Aquella tarde todo sería distinto en el colegio para Ana. Ella no lo sabía, ni se lo imaginaba, esperaba que la tarde transcurriera igual de monótona que siempre, cantos, rezos labores, y algo de juego. La entrada del director hizo a la clase ponerse de pie. Y con ayuda de la profesora, eligieron a dos de las niñas más mayores de la clase. Una de ellas, Ana.
Las mandaron a una aula que había vacía al final del pasillo, más bien parecía un almacén, no había apenas pupitres, y los que había eran viejos y amontonados, también había viejos mapas de pared enrollados y cajas de cartón con papel y libros .
Y en medio de la clase un inmenso caldero que no sabía cómo había entrado aquello allí, y encima de él, bien encajado en el borde, un tremendo colador de unas dimensiones que nunca había visto.
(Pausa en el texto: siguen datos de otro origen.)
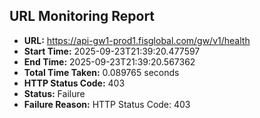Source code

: ## URL Monitoring Report

- **URL:** https://api-gw1-prod1.fisglobal.com/gw/v1/health
- **Start Time:** 2025-09-23T21:39:20.477597
- **End Time:** 2025-09-23T21:39:20.567362
- **Total Time Taken:** 0.089765 seconds
- **HTTP Status Code:** 403
- **Status:** Failure
- **Failure Reason:** HTTP Status Code: 403
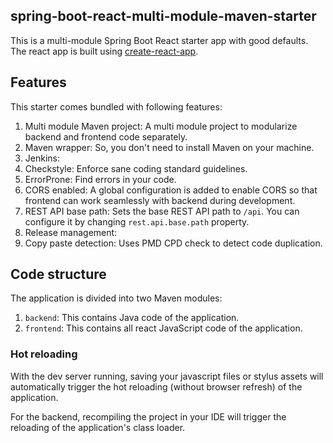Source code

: spring-boot-react-multi-module-maven-starter
-----

This is a multi-module Spring Boot React starter app with good defaults. The react app is built using [create-react-app](https://github.com/facebookincubator/create-react-app).

## Features

This starter comes bundled with following features:

1. Multi module Maven project: A multi module project to modularize backend and frontend code separately.
2. Maven wrapper: So, you don't need to install Maven on your machine.
3. Jenkins:
4. Checkstyle: Enforce sane coding standard guidelines.
5. ErrorProne: Find errors in your code.
6. CORS enabled: A global configuration is added to enable CORS so that frontend can work seamlessly with backend during development.
7. REST API base path: Sets the base REST API path to `/api`. You can configure it by changing `rest.api.base.path` property.
8. Release management:
9. Copy paste detection: Uses PMD CPD check to detect code duplication.

## Code structure

The application is divided into two Maven modules:

1. `backend`: This contains Java code of the application.
2. `frontend`: This contains all react JavaScript code of the application.

### Hot reloading

With the dev server running, saving your javascript files or stylus assets will automatically trigger the hot reloading
(without browser refresh) of the application.

For the backend, recompiling the project in your IDE will trigger the reloading of the application's class loader.
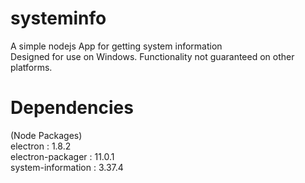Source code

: # systeminfo
  A simple nodejs App for getting system information  
  Designed for use on Windows. Functionality not guaranteed on other platforms.

# Dependencies
  (Node Packages)  
  electron : 1.8.2  
  electron-packager : 11.0.1  
  system-information : 3.37.4  
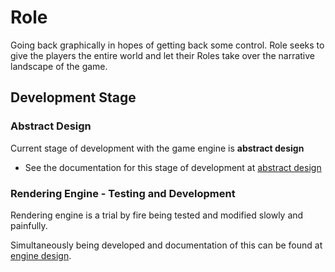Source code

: # Role 

Going back graphically in hopes of getting back some control. Role seeks to give the players the entire world and let their Roles take over the narrative landscape of the game.

## Development Stage

### Abstract Design
Current stage of development with the game engine is **abstract design**

* See the documentation for this stage of development at [abstract design](1-abstract-design/README.md)

### Rendering Engine - Testing and Development
Rendering engine is a trial by fire being tested and modified slowly and painfully.

Simultaneously being developed and documentation of this can be found at
 [engine design](2-engine-design/README.md).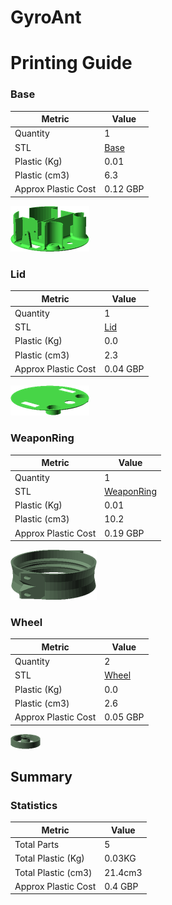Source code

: # GyroAnt
# Printing Guide

### Base

Metric | Value 
--- | --- 
Quantity | 1
STL | [Base](../printedparts/stl/Base.stl)
Plastic (Kg) | 0.01
Plastic (cm3) | 6.3
Approx Plastic Cost | 0.12 GBP

![](../printedparts/images/Base_view.png)



### Lid

Metric | Value 
--- | --- 
Quantity | 1
STL | [Lid](../printedparts/stl/Lid.stl)
Plastic (Kg) | 0.0
Plastic (cm3) | 2.3
Approx Plastic Cost | 0.04 GBP

![](../printedparts/images/Lid_view.png)



### WeaponRing

Metric | Value 
--- | --- 
Quantity | 1
STL | [WeaponRing](../printedparts/stl/WeaponRing.stl)
Plastic (Kg) | 0.01
Plastic (cm3) | 10.2
Approx Plastic Cost | 0.19 GBP

![](../printedparts/images/WeaponRing_view.png)



### Wheel

Metric | Value 
--- | --- 
Quantity | 2
STL | [Wheel](../printedparts/stl/Wheel.stl)
Plastic (Kg) | 0.0
Plastic (cm3) | 2.6
Approx Plastic Cost | 0.05 GBP

![](../printedparts/images/Wheel_view.png)





## Summary

### Statistics

Metric | Value 
--- | --- 
Total Parts | 5
Total Plastic (Kg) | 0.03KG
Total Plastic (cm3) | 21.4cm3
Approx Plastic Cost | 0.4 GBP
A su lado, muchos sacos de papel que pesaban bastante para el frágil cuerpecito de Ana, sacos que con la ayuda de su compañera consiguieron ponerlos de pie y abrirlos. Tiraron con cuidado del recio papel, no fuese a romperse por donde no debiera y el polvo blanco y sedoso que había visto por un clarito se derramara.
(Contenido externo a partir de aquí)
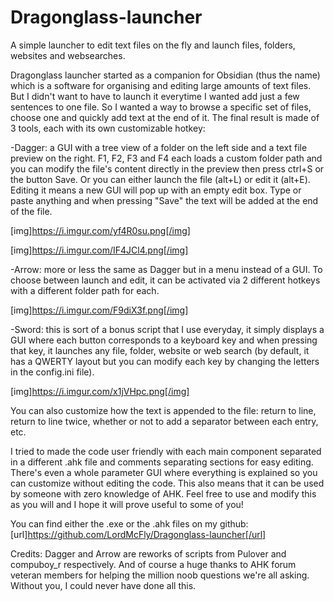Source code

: # Dragonglass-launcher
A simple launcher to edit text files on the fly and launch files, folders, websites and websearches.

Dragonglass launcher started as a companion for Obsidian (thus the name) which is a software for organising and editing large amounts of text files. But I didn't want to have to launch it everytime I wanted add just a few sentences to one file. So I wanted a way to browse a specific set of files, choose one and quickly add text at the end of it. The final result is made of 3 tools, each with its own customizable hotkey:

-Dagger: a GUI with a tree view of a folder on the left side and a text file preview on the right. F1, F2, F3 and F4 each loads a custom folder path and you can modify the file's content directly in the preview then press ctrl+S or the button Save. Or you can either launch the file (alt+L) or edit it (alt+E). Editing it means a new GUI will pop up with an empty edit box. Type or paste anything and when pressing "Save" the text will be added at the end of the file.

[img]https://i.imgur.com/yf4R0su.png[/img]

[img]https://i.imgur.com/IF4JCl4.png[/img]


-Arrow: more or less the same as Dagger but in a menu instead of a GUI. To choose between launch and edit, it can be activated via 2 different hotkeys with a different folder path for each.

[img]https://i.imgur.com/F9diX3f.png[/img]


-Sword: this is sort of a bonus script that I use everyday, it simply displays a GUI where each button corresponds to a keyboard key and when pressing that key, it launches any file, folder, website or web search (by default, it has a QWERTY layout but you can modify each key by changing the letters in the config.ini file).

[img]https://i.imgur.com/x1jVHpc.png[/img]


You can also customize how the text is appended to the file: return to line, return to line twice, whether or not to add a separator between each entry, etc.

I tried to made the code user friendly with each main component separated in a different .ahk file and comments separating sections for easy editing. There's even a whole parameter GUI where everything is explained so you can customize without editing the code. This also means that it can be used by someone with zero knowledge of AHK. Feel free to use and modify this as you will and I hope it will prove useful to some of you!

You can find either the .exe or the .ahk files on my github:
[url]https://github.com/LordMcFly/Dragonglass-launcher[/url]

Credits: Dagger and Arrow are reworks of scripts from Pulover and compuboy_r respectively. And of course a huge thanks to AHK forum veteran members for helping the million noob questions we're all asking. Without you, I could never have done all this.
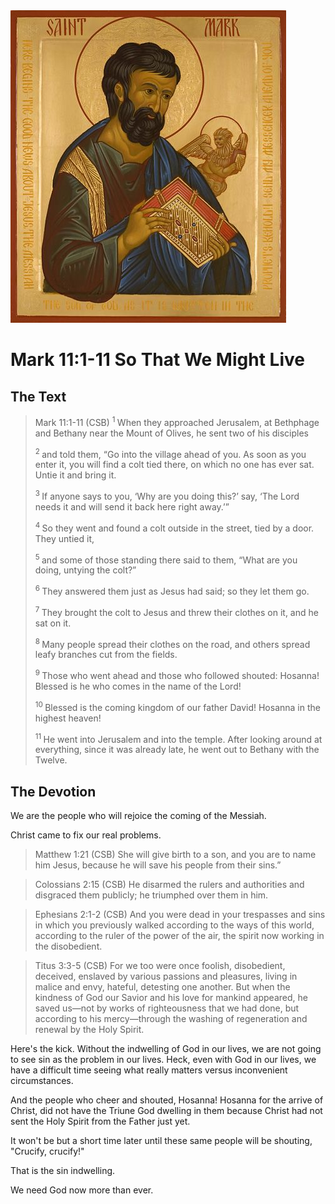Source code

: <img class="intro-right" src="art-mark.jpg">

# Mark 11:1-11 So That We Might Live

## The Text

>Mark 11:1-11 (CSB) 
><sup> 1 </sup> When they approached Jerusalem, at Bethphage and Bethany near the Mount of Olives, he sent two of his disciples 
>
><sup> 2 </sup> and told them, “Go into the village ahead of you. As soon as you enter it, you will find a colt tied there, on which no one has ever sat. Untie it and bring it. 
>
><sup> 3 </sup> If anyone says to you, ‘Why are you doing this?’ say, ‘The Lord needs it and will send it back here right away.’” 
>
><sup> 4 </sup> So they went and found a colt outside in the street, tied by a door. They untied it, 
>
><sup> 5 </sup> and some of those standing there said to them, “What are you doing, untying the colt?” 
>
><sup> 6 </sup> They answered them just as Jesus had said; so they let them go. 
>
><sup> 7 </sup> They brought the colt to Jesus and threw their clothes on it, and he sat on it. 
>
><sup> 8 </sup> Many people spread their clothes on the road, and others spread leafy branches cut from the fields. 
>
><sup> 9 </sup> Those who went ahead and those who followed shouted: Hosanna! Blessed is he who comes in the name of the Lord! 
>
><sup> 10 </sup> Blessed is the coming kingdom of our father David! Hosanna in the highest heaven! 
>
><sup> 11 </sup> He went into Jerusalem and into the temple. After looking around at everything, since it was already late, he went out to Bethany with the Twelve. 

## The Devotion

We are the people who will rejoice the coming of the Messiah. 

Christ came to fix our real problems.

>Matthew 1:21 (CSB) She will give birth to a son, and you are to name him Jesus, because he will save his people from their sins.”

>Colossians 2:15 (CSB) He disarmed the rulers and authorities and disgraced them publicly; he triumphed over them in him.

>Ephesians 2:1-2 (CSB) And you were dead in your trespasses and sins in which you previously walked according to the ways of this world, according to the ruler of the power of the air, the spirit now working in the disobedient.

>Titus 3:3-5 (CSB) For we too were once foolish, disobedient, deceived, enslaved by various passions and pleasures, living in malice and envy, hateful, detesting one another. But when the kindness of God our Savior and his love for mankind appeared, he saved us—not by works of righteousness that we had done, but according to his mercy—through the washing of regeneration and renewal by the Holy Spirit.

Here's the kick. Without the indwelling of God in our lives, we are not going to see sin as the problem in our lives. Heck, even with God in our lives, we have a difficult time seeing what really matters versus inconvenient circumstances.

And the people who cheer and shouted, Hosanna! Hosanna for the arrive of Christ, did not have the Triune God dwelling in them because Christ had not sent the Holy Spirit from the Father just yet.

It won't be but a short time later until these same people will be shouting, "Crucify, crucify!"

That is the sin indwelling.

We need God now more than ever.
Le habían dado un cubo nuevo de plástico, tenían, (le dijeron,) que mezclar agua con aquella sustancia, y se transformaría en un líquido lechoso. Se pusieron manos a la obra. Hacer algo distinto, salir de la monotonía que no fuesen los deberes que tanto le aburrían le hacía ilusión. Pero había un problema, que se hacían grumos, muchos grumos, y había que remover con fuerza y con intensidad, y aún así no desaparecían. Así que el amasijo aquel pasaba al colador, y con unas grandes palas de madera que le habían dado los profesores, intentaron disolver aquellos endurecidos grumos que tanto se resistían. Había que ir agregando agua, no mucha, por que entonces saldría aquello muy claro, aguado, y no estaba dispuesta a hacerlo mal. ¡Cómo habían cambiado las cosas!
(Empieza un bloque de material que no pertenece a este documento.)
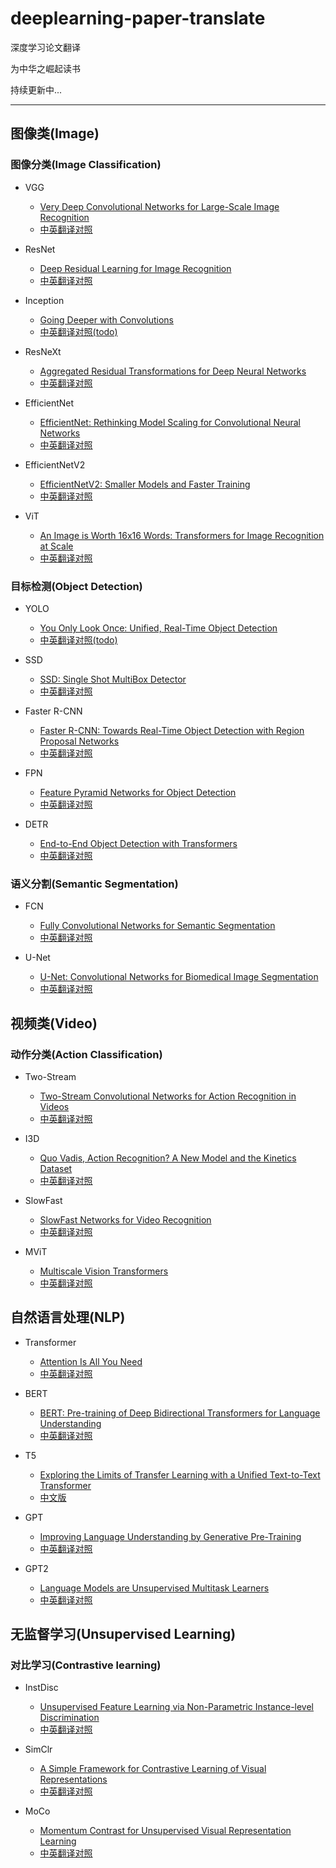 # deeplearning-paper-translate
深度学习论文翻译

为中华之崛起读书

持续更新中...

---

## 图像类(Image)
### 图像分类(Image Classification)
- VGG
  - [Very Deep Convolutional Networks for Large-Scale Image Recognition](https://arxiv.org/abs/1409.1556)
  - [中英翻译对照](cv/image_classification/vgg.md)


- ResNet
  - [Deep Residual Learning for Image Recognition](https://arxiv.org/abs/1512.03385)
  - [中英翻译对照](cv/image_classification/resnet.md)


- Inception
  - [Going Deeper with Convolutions](https://arxiv.org/abs/1409.4842)
  - [中英翻译对照(todo)]()

  
- ResNeXt
  - [Aggregated Residual Transformations for Deep Neural Networks](https://arxiv.org/abs/1611.05431)
  - [中英翻译对照](cv/image_classification/resnext.md)


- EfficientNet
  - [EfficientNet: Rethinking Model Scaling for Convolutional Neural Networks](https://arxiv.org/abs/1905.11946)
  - [中英翻译对照](cv/image_classification/EfficientNet.md)


- EfficientNetV2
  - [EfficientNetV2: Smaller Models and Faster Training](https://arxiv.org/abs/2104.00298)
  - [中英翻译对照](cv/image_classification/EfficientNet_V2.md)


- ViT
  - [An Image is Worth 16x16 Words: Transformers for Image Recognition at Scale](https://arxiv.org/abs/2010.11929)
  - [中英翻译对照](cv/image_classification/vit.md)

### 目标检测(Object Detection)

- YOLO
  - [You Only Look Once: Unified, Real-Time Object Detection](https://arxiv.org/abs/1506.02640)
  - [中英翻译对照(todo)]()


- SSD
  - [SSD: Single Shot MultiBox Detector](https://arxiv.org/abs/1512.02325)
  - [中英翻译对照](cv/object_detection/SSD.md)


- Faster R-CNN
  - [Faster R-CNN: Towards Real-Time Object Detection with Region Proposal Networks](https://arxiv.org/abs/1506.01497v2)
  - [中英翻译对照](cv/object_detection/faster-r-cnn.md)


- FPN
  - [Feature Pyramid Networks for Object Detection](https://arxiv.org/abs/1612.03144)
  - [中英翻译对照](cv/object_detection/fpn.md)


- DETR
  - [End-to-End Object Detection with Transformers](https://arxiv.org/abs/2005.12872)
  - [中英翻译对照](cv/object_detection/detr.md)


### 语义分割(Semantic Segmentation)
- FCN
  - [Fully Convolutional Networks for Semantic Segmentation](https://arxiv.org/abs/1411.4038)
  - [中英翻译对照](cv/semantic_segmentation/fcn.md)


- U-Net
  - [U-Net: Convolutional Networks for Biomedical Image Segmentation](https://arxiv.org/abs/1505.04597)
  - [中英翻译对照](cv/semantic_segmentation/u-net.md)


## 视频类(Video)
### 动作分类(Action Classification)
- Two-Stream
  - [Two-Stream Convolutional Networks for Action Recognition in Videos](https://proceedings.neurips.cc/paper/2014/file/00ec53c4682d36f5c4359f4ae7bd7ba1-Paper.pdf)
  - [中英翻译对照](cv/action_classification/two_stream.md)


- I3D
  - [Quo Vadis, Action Recognition? A New Model and the Kinetics Dataset](https://arxiv.org/abs/1705.07750)
  - [中英翻译对照](cv/action_classification/I3D.md)


- SlowFast
  - [SlowFast Networks for Video Recognition](https://arxiv.org/abs/1812.03982)
  - [中英翻译对照](cv/action_classification/slow_fast.md)


- MViT
  - [Multiscale Vision Transformers](https://arxiv.org/abs/2104.11227)
  - [中英翻译对照](cv/action_classification/mvit.md)
  
## 自然语言处理(NLP)
- Transformer
  - [Attention Is All You Need](https://arxiv.org/abs/1706.03762)
  - [中英翻译对照](nlp/transformer.md)


- BERT
  - [BERT: Pre-training of Deep Bidirectional Transformers for Language Understanding](https://arxiv.org/abs/1810.04805)
  - [中英翻译对照](nlp/bert.md)


- T5
  - [Exploring the Limits of Transfer Learning with a Unified Text-to-Text Transformer](https://arxiv.org/abs/1910.10683)
  - [中文版](nlp/T5.pdf)


- GPT
  - [Improving Language Understanding by Generative Pre-Training](https://s3-us-west-2.amazonaws.com/openai-assets/research-covers/language-unsupervised/language_understanding_paper.pdf)
  - [中英翻译对照](nlp/gpt.md)


- GPT2
  - [Language Models are Unsupervised Multitask Learners](https://cdn.openai.com/better-language-models/language_models_are_unsupervised_multitask_learners.pdf)
  - [中英翻译对照](nlp/gpt2.md)

## 无监督学习(Unsupervised Learning)
### 对比学习(Contrastive learning)


- InstDisc
  - [Unsupervised Feature Learning via Non-Parametric Instance-level Discrimination](https://arxiv.org/abs/1805.01978)
  - [中英翻译对照](cv/unsupervise_learning/InstDisc.md)
  

- SimClr
  - [A Simple Framework for Contrastive Learning of Visual Representations](https://arxiv.org/abs/2002.05709)
  - [中英翻译对照](cv/unsupervise_learning/sim_clr.md)


- MoCo
  - [Momentum Contrast for Unsupervised Visual Representation Learning](https://arxiv.org/abs/1911.05722)
  - [中英翻译对照](cv/unsupervise_learning/moco.md)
Quien le iba a decir a ella unos años atrás, cuando guardaba tímida y callada la larga cola de niños y niñas en el patio del colegio, y en su bolsillo, un papelito de estraza con azúcar y canela muy bien liado por su abuela, igual que el tendero liaba todas las cosas que compraba su madre. ¡Le encantaba ver el ligero enredo de dedos y papel que remetía y plisaba tan perfectamente en sus manos, de forma que no formaba un cartucho, pero sí una perfecta bolsa triangular herméticamente cerrada, y con sumo cuidado depositaba su madre en la cesta a la que a ella le encantaba ayudar cogiendo de un asa. Todos los días endulzaba aquella leche tan rara, que no salía ni de las cabras, ni de las vacas que eran las que ella siempre había conocido, sino de unos polvos blancos, que, de donde quiera que salieran, con la canela y el azúcar tomaba un gusto muy bueno, y con su onza des chocolate, y su canto de pan, su merienda era la más rica, y se sentía la niña más feliz del mundo.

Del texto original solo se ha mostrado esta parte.